Linux-Block Archive on lore.kernel.org
 help / color / Atom feed
From: Christoph Hellwig <hch@infradead.org>
To: Ming Lei <ming.lei@redhat.com>
Cc: Jens Axboe <axboe@kernel.dk>,
	linux-block@vger.kernel.org, Sagi Grimberg <sagi@grimberg.me>,
	Baolin Wang <baolin.wang7@gmail.com>,
	Christoph Hellwig <hch@infradead.org>
Subject: Re: [PATCH V6 6/6] blk-mq: support batching dispatch in case of io scheduler
Date: Mon, 29 Jun 2020 10:04:52 +0100
Message-ID: <20200629090452.GA4892@infradead.org> (raw)
In-Reply-To: <20200624230349.1046821-7-ming.lei@redhat.com>

> +/*
> + * We know bfq and deadline apply single scheduler queue instead of multi
> + * queue.
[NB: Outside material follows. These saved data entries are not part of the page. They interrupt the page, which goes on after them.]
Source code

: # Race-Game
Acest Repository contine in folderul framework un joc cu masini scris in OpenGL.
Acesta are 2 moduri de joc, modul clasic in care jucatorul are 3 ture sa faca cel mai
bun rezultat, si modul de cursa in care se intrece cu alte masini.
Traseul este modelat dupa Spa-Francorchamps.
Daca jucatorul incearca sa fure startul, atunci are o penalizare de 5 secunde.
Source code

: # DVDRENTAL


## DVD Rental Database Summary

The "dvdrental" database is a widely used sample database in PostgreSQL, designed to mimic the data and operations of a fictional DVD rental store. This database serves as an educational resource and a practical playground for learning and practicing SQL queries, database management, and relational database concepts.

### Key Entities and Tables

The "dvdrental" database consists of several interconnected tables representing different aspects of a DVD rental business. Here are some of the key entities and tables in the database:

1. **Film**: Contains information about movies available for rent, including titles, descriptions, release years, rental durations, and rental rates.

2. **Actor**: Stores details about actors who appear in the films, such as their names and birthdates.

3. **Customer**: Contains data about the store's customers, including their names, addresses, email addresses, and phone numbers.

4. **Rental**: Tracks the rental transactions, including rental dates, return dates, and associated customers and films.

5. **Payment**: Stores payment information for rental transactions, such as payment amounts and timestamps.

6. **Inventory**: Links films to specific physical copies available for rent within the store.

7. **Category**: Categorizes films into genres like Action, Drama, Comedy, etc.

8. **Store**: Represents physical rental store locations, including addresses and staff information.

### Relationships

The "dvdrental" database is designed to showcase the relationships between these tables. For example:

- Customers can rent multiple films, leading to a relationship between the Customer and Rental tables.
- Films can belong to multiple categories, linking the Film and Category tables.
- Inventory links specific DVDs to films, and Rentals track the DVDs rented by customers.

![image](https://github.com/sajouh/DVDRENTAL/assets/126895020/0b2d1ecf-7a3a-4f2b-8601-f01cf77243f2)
However, the two are often used on single queue devices, also
> + * the current @hctx should affect the real device status most of times
> + * because of locality principle.
> + *
> + * So use current hctx->dispatch_busy directly for figuring out batching
> + * dispatch count.
> + */

I don't really understand this comment.  Also I think the code might
be cleaner if this function is inlined as an if/else in the only
caller.

> +static inline bool blk_mq_do_dispatch_rq_lists(struct blk_mq_hw_ctx *hctx,
> +		struct list_head *lists, bool multi_hctxs, unsigned count)
> +{
> +	bool ret;
> +
> +	if (!count)
> +		return false;
> +
> +	if (likely(!multi_hctxs))
> +		return blk_mq_dispatch_rq_list(hctx, lists, count);

Keeping these checks in the callers would keep things a little cleaner,
especially as the multi hctx case only really needs the lists argument.

> +		LIST_HEAD(list);
> +		struct request *new, *rq = list_first_entry(lists,
> +				struct request, queuelist);
> +		unsigned cnt = 0;
> +
> +		list_for_each_entry(new, lists, queuelist) {
> +			if (new->mq_hctx != rq->mq_hctx)
> +				break;
> +			cnt++;
> +		}
> +
> +		if (new->mq_hctx == rq->mq_hctx)
> +			list_splice_tail_init(lists, &list);
> +		else
> +			list_cut_before(&list, lists, &new->queuelist);
> +
> +		ret = blk_mq_dispatch_rq_list(rq->mq_hctx, &list, cnt);
> +	}

I think this has two issues:  for one ret should be ORed as any dispatch
or error should leaave ret set.  Also we need to splice the dispatch
list back onto the main list here, otherwise we can lose those requests.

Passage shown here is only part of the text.